(Supplied data Opens)

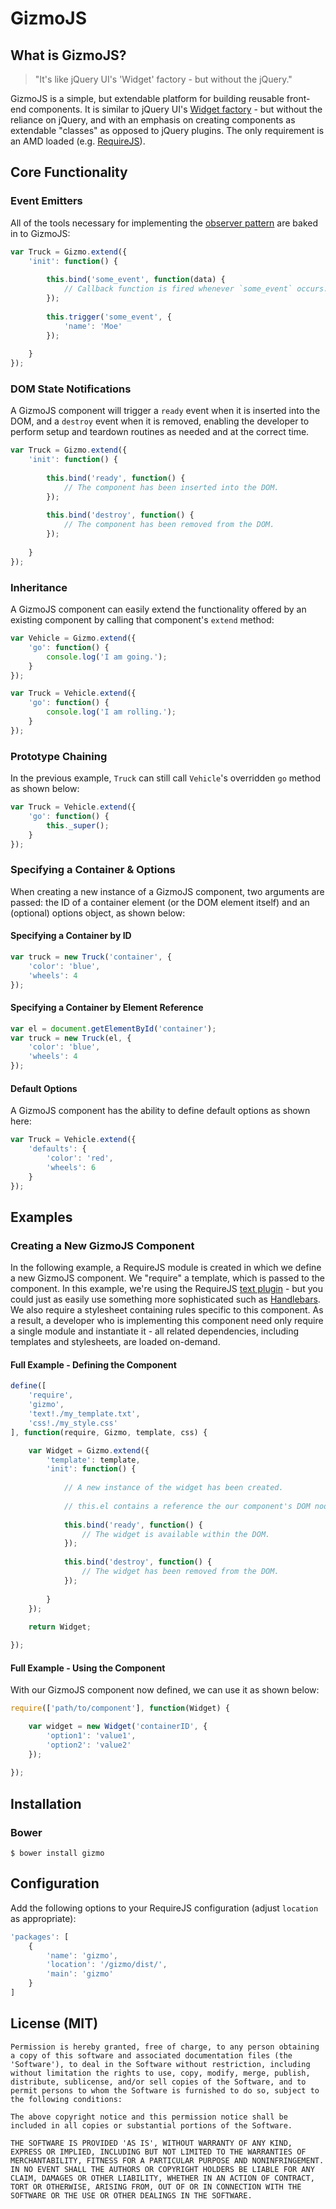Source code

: # GizmoJS

## What is GizmoJS?

> "It's like jQuery UI's 'Widget' factory - but without the jQuery."

GizmoJS is a simple, but extendable platform for building reusable front-end components. It is similar to jQuery UI's [Widget factory](http://jqueryui.com/widget) - but without the reliance on jQuery, and with an emphasis on creating components as extendable "classes" as opposed to jQuery plugins. The only requirement is an AMD loaded (e.g. [RequireJS](http://requirejs.org)).

## Core Functionality

### Event Emitters

All of the tools necessary for implementing the [observer pattern](http://addyosmani.com/resources/essentialjsdesignpatterns/book/#observerpatternjavascript) are baked in to GizmoJS:

```javascript
var Truck = Gizmo.extend({
	'init': function() {
	
        this.bind('some_event', function(data) {
	        // Callback function is fired whenever `some_event` occurs.
        });
        
        this.trigger('some_event', {
	        'name': 'Moe'
        });
        
	}
});
```

### DOM State Notifications

A GizmoJS component will trigger a `ready` event when it is inserted into the DOM, and a `destroy` event when it is removed, enabling the developer to perform setup and teardown routines as needed and at the correct time.

```javascript
var Truck = Gizmo.extend({
	'init': function() {
	
        this.bind('ready', function() {
	        // The component has been inserted into the DOM.
        });
        
		this.bind('destroy', function() {
			// The component has been removed from the DOM.
		});
        
	}
});
```


### Inheritance

A GizmoJS component can easily extend the functionality offered by an existing component by calling that component's `extend` method:

```javascript
var Vehicle = Gizmo.extend({
	'go': function() {
		console.log('I am going.');
	}
});

var Truck = Vehicle.extend({
	'go': function() {
		console.log('I am rolling.');
	}
});
```

### Prototype Chaining

In the previous example, `Truck` can still call `Vehicle`'s overridden `go` method as shown below:

```javascript
var Truck = Vehicle.extend({
	'go': function() {
		this._super();
	}
});
```

### Specifying a Container & Options

When creating a new instance of a GizmoJS component, two arguments are passed: the ID of a container element (or the DOM element itself) and an (optional) options object, as shown below:

#### Specifying a Container by ID

```javascript
var truck = new Truck('container', {
	'color': 'blue',
	'wheels': 4
});
```

#### Specifying a Container by Element Reference

```javascript
var el = document.getElementById('container');
var truck = new Truck(el, {
	'color': 'blue',
	'wheels': 4
});
```

#### Default Options

A GizmoJS component has the ability to define default options as shown here:

```javascript
var Truck = Vehicle.extend({
	'defaults': {
		'color': 'red',
		'wheels': 6
	}
});
```

## Examples

### Creating a New GizmoJS Component

In the following example, a RequireJS module is created in which we define a new GizmoJS component. We "require" a template, which is passed to the component. In this example, we're using the RequireJS [text plugin](https://github.com/requirejs/text) -  but you could just as easily use something more sophisticated such as [Handlebars](https://github.com/SlexAxton/require-handlebars-plugin). We also require a stylesheet containing rules specific to this component. As a result, a developer who is implementing this component need only require a single module and instantiate it - all related dependencies, including templates and stylesheets, are loaded on-demand.

#### Full Example - Defining the Component

```javascript
define([
	'require',
	'gizmo',
	'text!./my_template.txt',
	'css!./my_style.css'
], function(require, Gizmo, template, css) {

    var Widget = Gizmo.extend({
	    'template': template,
	    'init': function() {
	    
		    // A new instance of the widget has been created.
		    
			// this.el contains a reference the our component's DOM node.
		    
		    this.bind('ready', function() {
			    // The widget is available within the DOM.
		    });
		    
		    this.bind('destroy', function() {
			    // The widget has been removed from the DOM.
		    });
		    
	    }
    });
    
	return Widget;

});
```

#### Full Example - Using the Component

With our GizmoJS component now defined, we can use it as shown below:

```javascript
require(['path/to/component'], function(Widget) {

    var widget = new Widget('containerID', {
	    'option1': 'value1',
	    'option2': 'value2'
    });
    
});
```

## Installation

### Bower

```
$ bower install gizmo
```

## Configuration

Add the following options to your RequireJS configuration (adjust `location` as appropriate):

```javascript
'packages': [
	{
		'name': 'gizmo',
		'location': '/gizmo/dist/',
		'main': 'gizmo'
	}
]
```

## License (MIT)

```
Permission is hereby granted, free of charge, to any person obtaining
a copy of this software and associated documentation files (the
'Software'), to deal in the Software without restriction, including
without limitation the rights to use, copy, modify, merge, publish,
distribute, sublicense, and/or sell copies of the Software, and to
permit persons to whom the Software is furnished to do so, subject to
the following conditions:

The above copyright notice and this permission notice shall be
included in all copies or substantial portions of the Software.

THE SOFTWARE IS PROVIDED 'AS IS', WITHOUT WARRANTY OF ANY KIND,
EXPRESS OR IMPLIED, INCLUDING BUT NOT LIMITED TO THE WARRANTIES OF
MERCHANTABILITY, FITNESS FOR A PARTICULAR PURPOSE AND NONINFRINGEMENT.
IN NO EVENT SHALL THE AUTHORS OR COPYRIGHT HOLDERS BE LIABLE FOR ANY
CLAIM, DAMAGES OR OTHER LIABILITY, WHETHER IN AN ACTION OF CONTRACT,
TORT OR OTHERWISE, ARISING FROM, OUT OF OR IN CONNECTION WITH THE
SOFTWARE OR THE USE OR OTHER DEALINGS IN THE SOFTWARE.
```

(Supplied data Closes)

Assignment -
Images must not appear; print each record precisely as it reads.

Response below -
Source code

: # GizmoJS

## What is GizmoJS?

> "It's like jQuery UI's 'Widget' factory - but without the jQuery."

GizmoJS is a simple, but extendable platform for building reusable front-end components. It is similar to jQuery UI's [Widget factory](http://jqueryui.com/widget) - but without the reliance on jQuery, and with an emphasis on creating components as extendable "classes" as opposed to jQuery plugins. The only requirement is an AMD loaded (e.g. [RequireJS](http://requirejs.org)).

## Core Functionality

### Event Emitters

All of the tools necessary for implementing the [observer pattern](http://addyosmani.com/resources/essentialjsdesignpatterns/book/#observerpatternjavascript) are baked in to GizmoJS:

```javascript
var Truck = Gizmo.extend({
	'init': function() {
	
        this.bind('some_event', function(data) {
	        // Callback function is fired whenever `some_event` occurs.
        });
        
        this.trigger('some_event', {
	        'name': 'Moe'
        });
        
	}
});
```

### DOM State Notifications

A GizmoJS component will trigger a `ready` event when it is inserted into the DOM, and a `destroy` event when it is removed, enabling the developer to perform setup and teardown routines as needed and at the correct time.

```javascript
var Truck = Gizmo.extend({
	'init': function() {
	
        this.bind('ready', function() {
	        // The component has been inserted into the DOM.
        });
        
		this.bind('destroy', function() {
			// The component has been removed from the DOM.
		});
        
	}
});
```


### Inheritance

A GizmoJS component can easily extend the functionality offered by an existing component by calling that component's `extend` method:

```javascript
var Vehicle = Gizmo.extend({
	'go': function() {
		console.log('I am going.');
	}
});

var Truck = Vehicle.extend({
	'go': function() {
		console.log('I am rolling.');
	}
});
```

### Prototype Chaining

In the previous example, `Truck` can still call `Vehicle`'s overridden `go` method as shown below:

```javascript
var Truck = Vehicle.extend({
	'go': function() {
		this._super();
	}
});
```

### Specifying a Container & Options

When creating a new instance of a GizmoJS component, two arguments are passed: the ID of a container element (or the DOM element itself) and an (optional) options object, as shown below:

#### Specifying a Container by ID

```javascript
var truck = new Truck('container', {
	'color': 'blue',
	'wheels': 4
});
```

#### Specifying a Container by Element Reference

```javascript
var el = document.getElementById('container');
var truck = new Truck(el, {
	'color': 'blue',
	'wheels': 4
});
```

#### Default Options

A GizmoJS component has the ability to define default options as shown here:

```javascript
var Truck = Vehicle.extend({
	'defaults': {
		'color': 'red',
		'wheels': 6
	}
});
```

## Examples

### Creating a New GizmoJS Component

In the following example, a RequireJS module is created in which we define a new GizmoJS component. We "require" a template, which is passed to the component. In this example, we're using the RequireJS [text plugin](https://github.com/requirejs/text) -  but you could just as easily use something more sophisticated such as [Handlebars](https://github.com/SlexAxton/require-handlebars-plugin). We also require a stylesheet containing rules specific to this component. As a result, a developer who is implementing this component need only require a single module and instantiate it - all related dependencies, including templates and stylesheets, are loaded on-demand.

#### Full Example - Defining the Component

```javascript
define([
	'require',
	'gizmo',
	'text!./my_template.txt',
	'css!./my_style.css'
], function(require, Gizmo, template, css) {

    var Widget = Gizmo.extend({
	    'template': template,
	    'init': function() {
	    
		    // A new instance of the widget has been created.
		    
			// this.el contains a reference the our component's DOM node.
		    
		    this.bind('ready', function() {
			    // The widget is available within the DOM.
		    });
		    
		    this.bind('destroy', function() {
			    // The widget has been removed from the DOM.
		    });
		    
	    }
    });
    
	return Widget;

});
```

#### Full Example - Using the Component

With our GizmoJS component now defined, we can use it as shown below:

```javascript
require(['path/to/component'], function(Widget) {

    var widget = new Widget('containerID', {
	    'option1': 'value1',
	    'option2': 'value2'
    });
    
});
```

## Installation

### Bower

```
$ bower install gizmo
```

## Configuration

Add the following options to your RequireJS configuration (adjust `location` as appropriate):

```javascript
'packages': [
	{
		'name': 'gizmo',
		'location': '/gizmo/dist/',
		'main': 'gizmo'
	}
]
```

## License (MIT)

```
Permission is hereby granted, free of charge, to any person obtaining
a copy of this software and associated documentation files (the
'Software'), to deal in the Software without restriction, including
without limitation the rights to use, copy, modify, merge, publish,
distribute, sublicense, and/or sell copies of the Software, and to
permit persons to whom the Software is furnished to do so, subject to
the following conditions:

The above copyright notice and this permission notice shall be
included in all copies or substantial portions of the Software.

THE SOFTWARE IS PROVIDED 'AS IS', WITHOUT WARRANTY OF ANY KIND,
EXPRESS OR IMPLIED, INCLUDING BUT NOT LIMITED TO THE WARRANTIES OF
MERCHANTABILITY, FITNESS FOR A PARTICULAR PURPOSE AND NONINFRINGEMENT.
IN NO EVENT SHALL THE AUTHORS OR COPYRIGHT HOLDERS BE LIABLE FOR ANY
CLAIM, DAMAGES OR OTHER LIABILITY, WHETHER IN AN ACTION OF CONTRACT,
TORT OR OTHERWISE, ARISING FROM, OUT OF OR IN CONNECTION WITH THE
SOFTWARE OR THE USE OR OTHER DEALINGS IN THE SOFTWARE.
```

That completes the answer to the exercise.